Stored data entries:
○ ○ ○ ○ ○ ○ ○

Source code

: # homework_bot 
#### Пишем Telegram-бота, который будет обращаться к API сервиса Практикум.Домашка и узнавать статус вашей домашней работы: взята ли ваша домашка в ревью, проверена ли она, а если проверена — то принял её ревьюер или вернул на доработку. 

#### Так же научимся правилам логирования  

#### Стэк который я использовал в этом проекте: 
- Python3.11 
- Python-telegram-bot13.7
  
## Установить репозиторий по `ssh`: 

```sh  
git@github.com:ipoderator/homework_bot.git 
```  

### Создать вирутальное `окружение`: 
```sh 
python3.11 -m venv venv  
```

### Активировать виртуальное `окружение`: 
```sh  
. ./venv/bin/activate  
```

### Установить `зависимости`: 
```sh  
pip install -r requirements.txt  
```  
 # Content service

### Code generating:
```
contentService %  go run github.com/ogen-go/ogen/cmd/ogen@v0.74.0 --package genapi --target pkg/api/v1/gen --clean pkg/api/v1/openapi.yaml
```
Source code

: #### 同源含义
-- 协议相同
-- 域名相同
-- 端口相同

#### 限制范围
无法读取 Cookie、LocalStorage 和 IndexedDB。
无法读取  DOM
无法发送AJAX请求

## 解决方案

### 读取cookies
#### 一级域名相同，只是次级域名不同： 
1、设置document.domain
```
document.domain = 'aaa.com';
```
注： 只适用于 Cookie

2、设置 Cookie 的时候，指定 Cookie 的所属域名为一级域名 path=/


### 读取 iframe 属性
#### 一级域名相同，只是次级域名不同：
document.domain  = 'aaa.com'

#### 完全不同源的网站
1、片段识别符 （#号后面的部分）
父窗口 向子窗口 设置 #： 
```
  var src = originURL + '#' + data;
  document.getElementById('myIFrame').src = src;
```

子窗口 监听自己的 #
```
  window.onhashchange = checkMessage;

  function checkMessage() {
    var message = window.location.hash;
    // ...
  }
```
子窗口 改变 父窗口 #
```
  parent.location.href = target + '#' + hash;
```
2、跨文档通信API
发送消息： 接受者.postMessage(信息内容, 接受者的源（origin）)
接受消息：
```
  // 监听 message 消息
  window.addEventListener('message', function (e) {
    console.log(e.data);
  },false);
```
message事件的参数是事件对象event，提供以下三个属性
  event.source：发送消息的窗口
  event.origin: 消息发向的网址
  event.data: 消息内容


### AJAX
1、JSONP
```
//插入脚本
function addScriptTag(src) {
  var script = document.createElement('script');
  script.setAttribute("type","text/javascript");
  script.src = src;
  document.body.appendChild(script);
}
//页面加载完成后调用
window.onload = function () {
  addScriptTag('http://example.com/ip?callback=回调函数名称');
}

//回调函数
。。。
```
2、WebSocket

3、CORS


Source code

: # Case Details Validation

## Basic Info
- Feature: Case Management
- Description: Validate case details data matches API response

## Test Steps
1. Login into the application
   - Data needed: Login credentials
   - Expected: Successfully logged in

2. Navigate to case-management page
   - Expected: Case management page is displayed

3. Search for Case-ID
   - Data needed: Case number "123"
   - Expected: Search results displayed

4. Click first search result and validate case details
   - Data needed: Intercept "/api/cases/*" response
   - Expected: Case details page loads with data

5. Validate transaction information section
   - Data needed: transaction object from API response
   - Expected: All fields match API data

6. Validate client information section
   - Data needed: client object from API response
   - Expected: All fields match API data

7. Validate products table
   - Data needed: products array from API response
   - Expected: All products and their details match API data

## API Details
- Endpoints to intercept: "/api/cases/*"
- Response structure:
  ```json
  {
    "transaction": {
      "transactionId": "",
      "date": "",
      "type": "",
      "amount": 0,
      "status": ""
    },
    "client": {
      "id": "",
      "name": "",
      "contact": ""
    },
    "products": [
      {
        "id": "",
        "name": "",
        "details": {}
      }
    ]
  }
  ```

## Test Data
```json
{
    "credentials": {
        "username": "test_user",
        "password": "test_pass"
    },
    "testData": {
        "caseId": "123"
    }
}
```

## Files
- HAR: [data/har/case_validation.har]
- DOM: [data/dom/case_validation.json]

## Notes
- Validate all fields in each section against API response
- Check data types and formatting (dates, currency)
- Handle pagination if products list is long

○ ○ ○ ○ ○ ○ ○

PROBLEM
Make an exact copy of the records.

RESULT
Source code

: # homework_bot 
#### Пишем Telegram-бота, который будет обращаться к API сервиса Практикум.Домашка и узнавать статус вашей домашней работы: взята ли ваша домашка в ревью, проверена ли она, а если проверена — то принял её ревьюер или вернул на доработку. 

#### Так же научимся правилам логирования  

#### Стэк который я использовал в этом проекте: 
- Python3.11 
- Python-telegram-bot13.7
  
## Установить репозиторий по `ssh`: 

```sh  
git@github.com:ipoderator/homework_bot.git 
```  

### Создать вирутальное `окружение`: 
```sh 
python3.11 -m venv venv  
```

### Активировать виртуальное `окружение`: 
```sh  
. ./venv/bin/activate  
```

### Установить `зависимости`: 
```sh  
pip install -r requirements.txt  
```  
 # Content service

### Code generating:
```
contentService %  go run github.com/ogen-go/ogen/cmd/ogen@v0.74.0 --package genapi --target pkg/api/v1/gen --clean pkg/api/v1/openapi.yaml
```
Source code

: #### 同源含义
-- 协议相同
-- 域名相同
-- 端口相同

#### 限制范围
无法读取 Cookie、LocalStorage 和 IndexedDB。
无法读取  DOM
无法发送AJAX请求

## 解决方案

### 读取cookies
#### 一级域名相同，只是次级域名不同： 
1、设置document.domain
```
document.domain = 'aaa.com';
```
注： 只适用于 Cookie

2、设置 Cookie 的时候，指定 Cookie 的所属域名为一级域名 path=/


### 读取 iframe 属性
#### 一级域名相同，只是次级域名不同：
document.domain  = 'aaa.com'

#### 完全不同源的网站
1、片段识别符 （#号后面的部分）
父窗口 向子窗口 设置 #： 
```
  var src = originURL + '#' + data;
  document.getElementById('myIFrame').src = src;
```

子窗口 监听自己的 #
```
  window.onhashchange = checkMessage;

  function checkMessage() {
    var message = window.location.hash;
    // ...
  }
```
子窗口 改变 父窗口 #
```
  parent.location.href = target + '#' + hash;
```
2、跨文档通信API
发送消息： 接受者.postMessage(信息内容, 接受者的源（origin）)
接受消息：
```
  // 监听 message 消息
  window.addEventListener('message', function (e) {
    console.log(e.data);
  },false);
```
message事件的参数是事件对象event，提供以下三个属性
  event.source：发送消息的窗口
  event.origin: 消息发向的网址
  event.data: 消息内容


### AJAX
1、JSONP
```
//插入脚本
function addScriptTag(src) {
  var script = document.createElement('script');
  script.setAttribute("type","text/javascript");
  script.src = src;
  document.body.appendChild(script);
}
//页面加载完成后调用
window.onload = function () {
  addScriptTag('http://example.com/ip?callback=回调函数名称');
}

//回调函数
。。。
```
2、WebSocket

3、CORS


Source code

: # Case Details Validation

## Basic Info
- Feature: Case Management
- Description: Validate case details data matches API response

## Test Steps
1. Login into the application
   - Data needed: Login credentials
   - Expected: Successfully logged in

2. Navigate to case-management page
   - Expected: Case management page is displayed

3. Search for Case-ID
   - Data needed: Case number "123"
   - Expected: Search results displayed

4. Click first search result and validate case details
   - Data needed: Intercept "/api/cases/*" response
   - Expected: Case details page loads with data

5. Validate transaction information section
   - Data needed: transaction object from API response
   - Expected: All fields match API data

6. Validate client information section
   - Data needed: client object from API response
   - Expected: All fields match API data

7. Validate products table
   - Data needed: products array from API response
   - Expected: All products and their details match API data

## API Details
- Endpoints to intercept: "/api/cases/*"
- Response structure:
  ```json
  {
    "transaction": {
      "transactionId": "",
      "date": "",
      "type": "",
      "amount": 0,
      "status": ""
    },
    "client": {
      "id": "",
      "name": "",
      "contact": ""
    },
    "products": [
      {
        "id": "",
        "name": "",
        "details": {}
      }
    ]
  }
  ```

## Test Data
```json
{
    "credentials": {
        "username": "test_user",
        "password": "test_pass"
    },
    "testData": {
        "caseId": "123"
    }
}
```

## Files
- HAR: [data/har/case_validation.har]
- DOM: [data/dom/case_validation.json]

## Notes
- Validate all fields in each section against API response
- Check data types and formatting (dates, currency)
- Handle pagination if products list is long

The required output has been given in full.